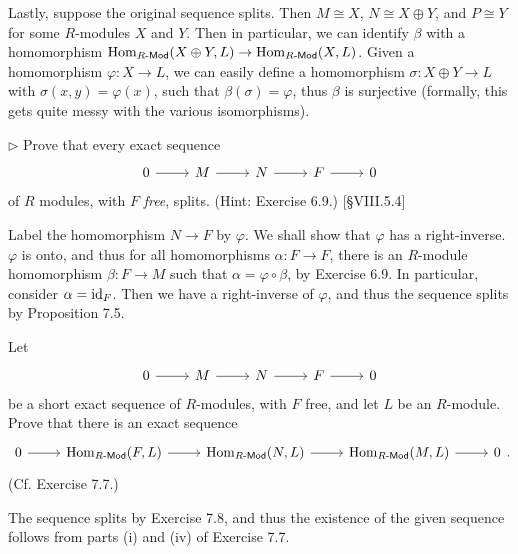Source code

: \begin{solution}
	Lastly, suppose the original sequence splits. Then $M \cong X$, $N \cong X \oplus Y$, and $P \cong Y$ for some $R$-modules $X$ and $Y$. Then in particular, we can identify $\beta$ with a homomorphism $\mathrm{Hom}_{R\text{-}\mathsf{Mod}}(X \oplus Y, L) \to \mathrm{Hom}_{R\text{-}\mathsf{Mod}}(X, L)$. Given a homomorphism $\varphi: X \to L$, we can easily define a homomorphism $\sigma: X \oplus Y \to L$ with $\sigma(x, y) = \varphi(x)$, such that $\beta(\sigma) = \varphi$, thus $\beta$ is surjective (formally, this gets quite messy with the various isomorphisms).
\end{solution}

\begin{problem}
	$\triangleright$ Prove that every exact sequence
	\[
		\begin{tikzcd}
			0
			\arrow[r]
			& M
			\arrow[r]
			& N
			\arrow[r]
			& F
			\arrow[r]
			& 0
		\end{tikzcd}
	\]
	of $R$ modules, with $F$ \emph{free}, splits. (Hint: Exercise 6.9.) [\S VIII.5.4]
\end{problem}

\begin{solution}
	Label the homomorphism $N \to F$ by $\varphi$. We shall show that $\varphi$ has a right-inverse. $\varphi$ is onto, and thus for all homomorphisms $\alpha: F \to F$, there is an $R$-module homomorphism $\beta: F \to M$ such that $\alpha = \varphi \circ \beta$, by Exercise 6.9. In particular, consider $\alpha = \mathrm{id}_F$. Then we have a right-inverse of $\varphi$, and thus the sequence splits by Proposition 7.5.
\end{solution}

\begin{problem}
	Let
	\[
		\begin{tikzcd}
			0
			\arrow[r]
			& M
			\arrow[r]
			& N
			\arrow[r]
			& F
			\arrow[r]
			& 0
		\end{tikzcd}
	\]
	be a short exact sequence of $R$-modules, with $F$ free, and let $L$ be an $R$-module. Prove that there is an exact sequence
	\[
		\begin{tikzcd}
			0
			\arrow[r]
			& \Hom_{\CRmod}(F, L)
			\arrow[r]
			& \Hom_{\CRmod}(N, L)
			\arrow[r]
			& \Hom_{\CRmod}(M, L)
			\arrow[r]
			& 0
		\end{tikzcd} \text{.}
	\]
	(Cf. Exercise 7.7.)
\end{problem}

\begin{solution}
	The sequence splits by Exercise 7.8, and thus the existence of the given sequence follows from parts (i) and (iv) of Exercise 7.7.
\end{solution}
________________
:: Work instruction ::
Each record above needs to be transcribed word for word, with its pictures omitted.

:: Solution ::
Source code

: \begin{solution}
	Lastly, suppose the original sequence splits. Then $M \cong X$, $N \cong X \oplus Y$, and $P \cong Y$ for some $R$-modules $X$ and $Y$. Then in particular, we can identify $\beta$ with a homomorphism $\mathrm{Hom}_{R\text{-}\mathsf{Mod}}(X \oplus Y, L) \to \mathrm{Hom}_{R\text{-}\mathsf{Mod}}(X, L)$. Given a homomorphism $\varphi: X \to L$, we can easily define a homomorphism $\sigma: X \oplus Y \to L$ with $\sigma(x, y) = \varphi(x)$, such that $\beta(\sigma) = \varphi$, thus $\beta$ is surjective (formally, this gets quite messy with the various isomorphisms).
\end{solution}

\begin{problem}
	$\triangleright$ Prove that every exact sequence
	\[
		\begin{tikzcd}
			0
			\arrow[r]
			& M
			\arrow[r]
			& N
			\arrow[r]
			& F
			\arrow[r]
			& 0
		\end{tikzcd}
	\]
	of $R$ modules, with $F$ \emph{free}, splits. (Hint: Exercise 6.9.) [\S VIII.5.4]
\end{problem}

\begin{solution}
	Label the homomorphism $N \to F$ by $\varphi$. We shall show that $\varphi$ has a right-inverse. $\varphi$ is onto, and thus for all homomorphisms $\alpha: F \to F$, there is an $R$-module homomorphism $\beta: F \to M$ such that $\alpha = \varphi \circ \beta$, by Exercise 6.9. In particular, consider $\alpha = \mathrm{id}_F$. Then we have a right-inverse of $\varphi$, and thus the sequence splits by Proposition 7.5.
\end{solution}

\begin{problem}
	Let
	\[
		\begin{tikzcd}
			0
			\arrow[r]
			& M
			\arrow[r]
			& N
			\arrow[r]
			& F
			\arrow[r]
			& 0
		\end{tikzcd}
	\]
	be a short exact sequence of $R$-modules, with $F$ free, and let $L$ be an $R$-module. Prove that there is an exact sequence
	\[
		\begin{tikzcd}
			0
			\arrow[r]
			& \Hom_{\CRmod}(F, L)
			\arrow[r]
			& \Hom_{\CRmod}(N, L)
			\arrow[r]
			& \Hom_{\CRmod}(M, L)
			\arrow[r]
			& 0
		\end{tikzcd} \text{.}
	\]
	(Cf. Exercise 7.7.)
\end{problem}

\begin{solution}
	The sequence splits by Exercise 7.8, and thus the existence of the given sequence follows from parts (i) and (iv) of Exercise 7.7.
\end{solution}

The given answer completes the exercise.